# Difference between inertia and momentum?

1. Jul 8, 2011

### lokifenrir96

Hi, what exactly is the difference between inertia and momentum?

I understand that momentum is F = mv, and is related to F = ma in that you can convert it into Ft = mv. So the momentum will depend on the mass of the object, velocity, and amount of time you apply a certain force...

I'm not very sure about inertia though. How is it calculated and what is its relation to momentum?

Thank you :)

2. Jul 8, 2011

### Crosstalk

I'll assume you're talking solely about linear motion (i.e. not rotational).*

In my understanding, "inertia" is really the property of mass of resisting motion. It is really a result of interpretations of F = ma -- if you don't apply force, the velocity doesn't change (acceleration = 0). If you do apply force, there is a resistance (velocity change isn't instantaneous).

Inertia is not a value that is calculated -- its quantitative equivalent is mass (through F = ma). Do you understand what I'm saying?

Momentum is very much like energy in that it represents how much much, well, momentum a mass has. The difference is that energy--kinetic energy being proportional to an object's velocity--is more useful when various heights are involved (energy increases linearly with respect to height (assuming a uniform gravitational field)), while momentum is a more direct representation (it is proportional to velocity, not velocity squared) that is more useful in other circumstances (most of my knowledge comes from AP Physics, where we used energy far more extensively (we did use momentum _and_ energy together in some collisions calculations, though)).

The equation F = mv is not correct, although Ft = mv is.

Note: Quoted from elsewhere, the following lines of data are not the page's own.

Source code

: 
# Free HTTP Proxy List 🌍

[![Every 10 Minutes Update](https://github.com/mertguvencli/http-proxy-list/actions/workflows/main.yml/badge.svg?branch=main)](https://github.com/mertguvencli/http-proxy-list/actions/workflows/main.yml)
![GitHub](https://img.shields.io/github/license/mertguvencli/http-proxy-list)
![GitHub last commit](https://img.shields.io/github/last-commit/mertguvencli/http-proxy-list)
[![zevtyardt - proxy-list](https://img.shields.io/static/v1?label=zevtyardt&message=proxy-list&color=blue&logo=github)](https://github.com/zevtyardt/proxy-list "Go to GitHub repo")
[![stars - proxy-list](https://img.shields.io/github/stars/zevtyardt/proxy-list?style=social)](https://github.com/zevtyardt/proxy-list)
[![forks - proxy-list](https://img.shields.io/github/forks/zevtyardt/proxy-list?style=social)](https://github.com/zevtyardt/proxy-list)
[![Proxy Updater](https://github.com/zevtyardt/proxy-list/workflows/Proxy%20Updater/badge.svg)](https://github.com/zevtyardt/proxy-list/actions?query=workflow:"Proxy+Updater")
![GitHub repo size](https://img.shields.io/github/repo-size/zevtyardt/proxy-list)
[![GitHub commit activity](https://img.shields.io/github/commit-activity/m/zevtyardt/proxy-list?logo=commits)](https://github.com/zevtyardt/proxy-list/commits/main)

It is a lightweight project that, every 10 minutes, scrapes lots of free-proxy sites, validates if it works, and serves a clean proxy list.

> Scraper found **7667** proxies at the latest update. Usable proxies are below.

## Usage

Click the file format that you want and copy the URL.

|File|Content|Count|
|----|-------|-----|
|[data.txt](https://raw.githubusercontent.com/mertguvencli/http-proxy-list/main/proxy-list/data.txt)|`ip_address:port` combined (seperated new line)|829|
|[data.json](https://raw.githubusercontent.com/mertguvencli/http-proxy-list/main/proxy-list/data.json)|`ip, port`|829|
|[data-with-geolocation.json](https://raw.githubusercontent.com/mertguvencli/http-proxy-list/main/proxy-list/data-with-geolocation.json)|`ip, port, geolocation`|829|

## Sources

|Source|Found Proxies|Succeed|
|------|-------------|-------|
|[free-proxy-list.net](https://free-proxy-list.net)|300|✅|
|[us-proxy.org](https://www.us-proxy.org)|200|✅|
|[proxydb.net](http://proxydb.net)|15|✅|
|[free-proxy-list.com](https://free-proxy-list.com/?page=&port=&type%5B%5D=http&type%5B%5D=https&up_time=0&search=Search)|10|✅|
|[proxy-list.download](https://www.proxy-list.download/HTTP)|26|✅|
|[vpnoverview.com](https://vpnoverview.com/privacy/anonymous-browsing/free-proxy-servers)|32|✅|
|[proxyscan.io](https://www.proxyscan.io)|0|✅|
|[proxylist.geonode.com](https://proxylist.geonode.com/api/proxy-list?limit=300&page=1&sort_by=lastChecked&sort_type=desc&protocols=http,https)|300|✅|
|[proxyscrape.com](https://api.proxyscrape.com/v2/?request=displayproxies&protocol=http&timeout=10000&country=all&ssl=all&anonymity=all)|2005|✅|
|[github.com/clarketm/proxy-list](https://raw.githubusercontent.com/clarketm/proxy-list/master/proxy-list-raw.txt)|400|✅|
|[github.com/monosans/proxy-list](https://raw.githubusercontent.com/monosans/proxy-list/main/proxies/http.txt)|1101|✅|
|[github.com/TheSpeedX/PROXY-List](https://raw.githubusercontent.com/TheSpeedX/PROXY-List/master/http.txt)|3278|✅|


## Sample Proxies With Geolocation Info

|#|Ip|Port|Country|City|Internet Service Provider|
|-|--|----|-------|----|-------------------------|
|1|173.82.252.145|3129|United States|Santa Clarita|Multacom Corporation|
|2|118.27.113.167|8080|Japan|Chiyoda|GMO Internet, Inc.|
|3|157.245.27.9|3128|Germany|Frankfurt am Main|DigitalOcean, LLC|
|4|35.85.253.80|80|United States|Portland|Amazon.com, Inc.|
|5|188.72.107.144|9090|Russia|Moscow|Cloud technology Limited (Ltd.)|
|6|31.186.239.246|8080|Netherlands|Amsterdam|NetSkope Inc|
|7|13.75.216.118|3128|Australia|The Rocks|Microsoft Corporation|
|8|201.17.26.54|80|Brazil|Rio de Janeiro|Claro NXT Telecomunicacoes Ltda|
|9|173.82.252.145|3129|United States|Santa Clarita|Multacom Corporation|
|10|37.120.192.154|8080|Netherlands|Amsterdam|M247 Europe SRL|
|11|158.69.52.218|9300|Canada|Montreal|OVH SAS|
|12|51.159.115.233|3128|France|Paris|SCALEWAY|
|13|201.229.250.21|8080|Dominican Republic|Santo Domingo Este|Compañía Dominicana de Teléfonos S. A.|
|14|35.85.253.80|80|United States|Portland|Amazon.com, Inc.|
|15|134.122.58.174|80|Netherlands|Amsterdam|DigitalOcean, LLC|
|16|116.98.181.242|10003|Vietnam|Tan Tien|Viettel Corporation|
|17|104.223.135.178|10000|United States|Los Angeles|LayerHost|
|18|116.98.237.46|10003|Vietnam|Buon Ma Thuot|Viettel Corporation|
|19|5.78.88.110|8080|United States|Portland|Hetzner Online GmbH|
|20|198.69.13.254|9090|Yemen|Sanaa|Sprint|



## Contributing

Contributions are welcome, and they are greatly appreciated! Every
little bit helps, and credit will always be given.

* I have to point out that there is a sort of measurement of inertia when it comes to rotational physics. There is the "moment of inertia," which represents a tendency to resist change in motion (about a certain axis of rotation), and is essentially a direct replacement for mass.

I hope this helps clear things up :)

3. Jul 9, 2011

### Philip Wood

The more inertia a body has the less its acceleration for a given applied force. So mass, as it appears in the equation a = F/m, measures a body's inertia. Note that a body's mass doesn't depend on how fast the body is moving. [In Newtonian physics, mass has another quite different role as well; governing the force a body experiences in a given gravitational field.]

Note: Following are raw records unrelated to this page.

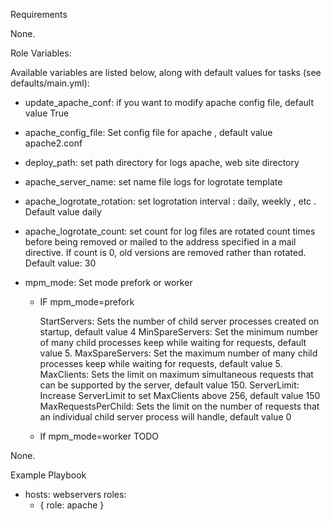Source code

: Requirements

None.

Role Variables: 

Available variables are listed below, along with default values for tasks (see defaults/main.yml):

 - update_apache_conf: if you want to modify apache config file, default value True

 - apache_config_file: Set config file for apache , default value apache2.conf
 - deploy_path: set path directory for logs apache, web site directory
 - apache_server_name: set name file logs for logrotate template
 - apache_logrotate_rotation: set logrotation interval : daily, weekly , etc . Default value daily
 - apache_logrotate_count: set count for log files are rotated count times before being removed or mailed to the address specified in a mail directive. If count is 0, old versions are removed rather than rotated. Default value: 30  
 
 - mpm_mode: Set mode prefork or worker

  	* IF mpm_mode=prefork
          
		StartServers: Sets the number of child server processes created on startup, default value 4
		MinSpareServers: Set the minimum number of many child processes keep while waiting for requests, default value 5.
		MaxSpareServers: Set the maximum number of many child processes keep while waiting for requests, default value 5.
		MaxClients: Sets the limit on maximum simultaneous requests that can be supported by the server, default value 150.
		ServerLimit: Increase ServerLimit to set MaxClients above 256, default value 150
		MaxRequestsPerChild: Sets the limit on the number of requests that an individual child server process will handle, default value 0 

  	* If mpm_mode=worker
	TODO 


None.

Example Playbook

- hosts: webservers
  roles:
    - { role: apache }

Momentum, mv, is a body's mass multiplied by its velocity. Because velocity is a vector, so is momentum. Everyone knows that the more momentum a body has, the harder it is to bring it to rest. The m factor reduces the acceleration for a given force, as we've already said, so we have to apply the force for longer, and of course the larger the body's initial speed the longer we have to apply a given force to reduce the speed to zero.

4. Jul 9, 2011

### lokifenrir96

Oh so momentum is kind of like inertia in motion while factoring in the velocity?

5. Jul 9, 2011

### Philip Wood

That might be a starting point for understanding momentum, but to understand it properly you need to know about the Law of conservation of momentum, the statement of Newton's second law in terms of momentum and so on.

6. Jul 10, 2011

### JDStupi

The way I tend to think about it is as others said, namely that inertia is essentially the necessary concept for Newtonian Dynamics. It postulates a symmetry between absolute rest and uniform linear motion (1st law) and then introduces the dynamical quantity, mass, as a quantitative measure of a body's resistance to change in its state of motion.

Momentum can be thought of as "quantity-of-motion" to a certain extent, namely being the product of a body's inertial mass and it's velocity.

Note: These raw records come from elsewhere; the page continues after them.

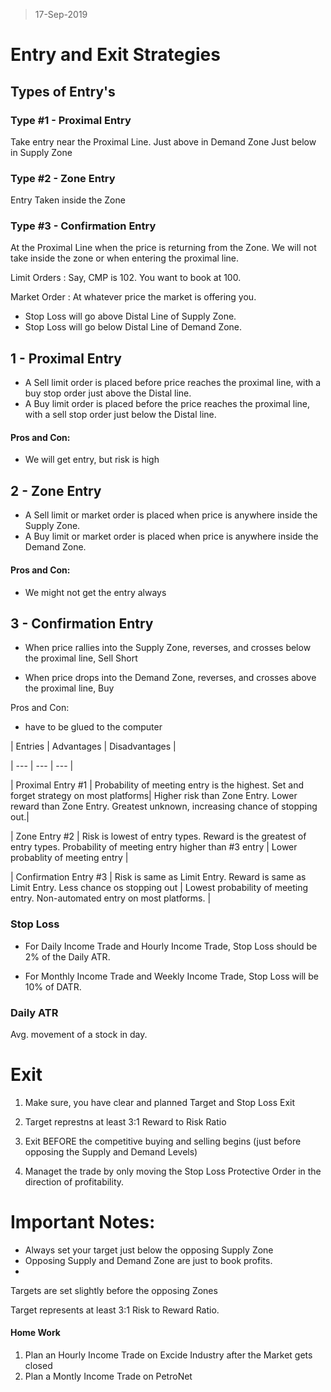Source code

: > 17-Sep-2019
# Entry and Exit Strategies

## Types of Entry's

### Type #1 - Proximal Entry
Take entry near the Proximal Line.
Just above in Demand Zone
Just below in Supply Zone

### Type #2 - Zone Entry
Entry Taken inside the Zone

### Type #3 - Confirmation Entry
At the Proximal Line when the price is returning from the Zone.
We will not take inside the zone or when entering the proximal line.

Limit Orders
: Say, CMP is 102. You want to book at 100.

Market Order
: At whatever price the market is offering you.
 
- Stop Loss will go above Distal Line of Supply Zone.
- Stop Loss will go below Distal Line of Demand Zone.

## 1 - Proximal Entry
- A Sell limit order is placed before price reaches the proximal line, with a buy stop order just above the Distal line.
- A Buy limit order is placed before the price reaches the proximal line, with a sell stop order just below the Distal line.

#### Pros and Con:
- We will get entry, but risk is high

## 2 - Zone Entry
- A Sell limit or market order is placed when price is anywhere inside the Supply Zone.
- A Buy limit or market order is placed when price is anywhere inside the Demand Zone.

#### Pros and Con:
- We might not get the entry always

## 3 - Confirmation Entry
- When price rallies into the Supply Zone, reverses, and crosses below the proximal line, Sell Short

  

- When price drops into the Demand Zone, reverses, and crosses above the proximal line, Buy

  

Pros and Con:

- have to be glued to the computer

  
  

| Entries | Advantages | Disadvantages |

| --- | --- | --- |

| Proximal Entry #1 | Probability of meeting entry is the highest. Set and forget strategy on most platforms| Higher risk than Zone Entry. Lower reward than Zone Entry. Greatest unknown, increasing chance of stopping out.|

| Zone Entry #2 | Risk is lowest of entry types. Reward is the greatest of entry types. Probability of meeting entry higher than #3 entry | Lower probablity of meeting entry |

| Confirmation Entry #3 | Risk is same as Limit Entry. Reward is same as Limit Entry. Less chance os stopping out | Lowest probability of meeting entry. Non-automated entry on most platforms. |

  

### Stop Loss

- For Daily Income Trade and Hourly Income Trade, Stop Loss should be 2% of the Daily ATR.

- For Monthly Income Trade and Weekly Income Trade, Stop Loss will be 10% of DATR.

  

### Daily ATR

Avg. movement of a stock in day.

  

# Exit

1. Make sure, you have clear and planned Target and Stop Loss Exit

2. Target represtns at least 3:1 Reward to Risk Ratio

3. Exit BEFORE the competitive buying and selling begins (just before opposing the Supply and Demand Levels)

4. Managet the trade by only moving the Stop Loss Protective Order in the direction of profitability.

  

# Important Notes:
- Always set your target just below the opposing Supply Zone
- Opposing Supply and Demand Zone are just to book profits.
-   

Targets are set slightly before the opposing Zones

Target represents at least 3:1 Risk to Reward Ratio.

#### Home Work
1. Plan an Hourly Income Trade on Excide Industry after the Market gets closed
2. Plan a Montly Income Trade on PetroNet
<!--stackedit_data:
eyJoaXN0b3J5IjpbLTIwMDU5OTk5MjUsNTk0MDM3NDksMTY5MD
Q0NzM0NF19
-->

Now, this brings us to discussions about what motion is, namely momentum may have been originally have been conceived of as the absolute measure of the property of a body: its state of motion. However, the conjunction of Newtons first two laws leads to the result that a body's velocity isn't absolute and is measured wrt some reference frame and so our conception of motion has changed. Now instead of speaking in terms of subject-predicate logic "This body is in a state of motion" we say that to truly say something is in motion we need a two valued predicate namely that "body x is in motion with respect to inertial frame y and p=mv is a quantitative measure of its causal effects on other bodies under certain conditions."

I don't claim that any of this is "The right answer" though, the two concepts are complex and inter-related and I would be silly if I thought I could completely characterize the two.

7. Jul 10, 2011

### Drakkith

Staff Emeritus
Both momentum and inertia are a directly related to an objects mass (Except in the case of photons, which have 0 rest mass but still have momentum).

The more mass an object has the more energy it takes to accelerate it to a given speed, or to decelerate it to a given speed. Inertia is used to define how much energy is necessary to do this. Momentum is used when talking about the energy involved in a collision or similar event. I like to think of it as this: Inertia determines how much energy is needed to get an object up to speed, and Momentum is how much energy a moving object posesses.

8. Jul 11, 2011

### Philip Wood

Drakkith's last sentence is, for me, a step too far. Energy and momentum are quite different animals, with different dimensions: [ML2T-2] and [MLT-1]. Momentum is a vector and energy a scalar. They feature non-interchangeably in different laws of nature...

9. Jul 11, 2011

### Drakkith

Staff Emeritus
Don't read too much into it. I'm not saying that momentum = energy.

10. Jul 11, 2011

### Studiot

I think that when we are talking about 'energy' in this context we should realise we mean solely kinetic energy.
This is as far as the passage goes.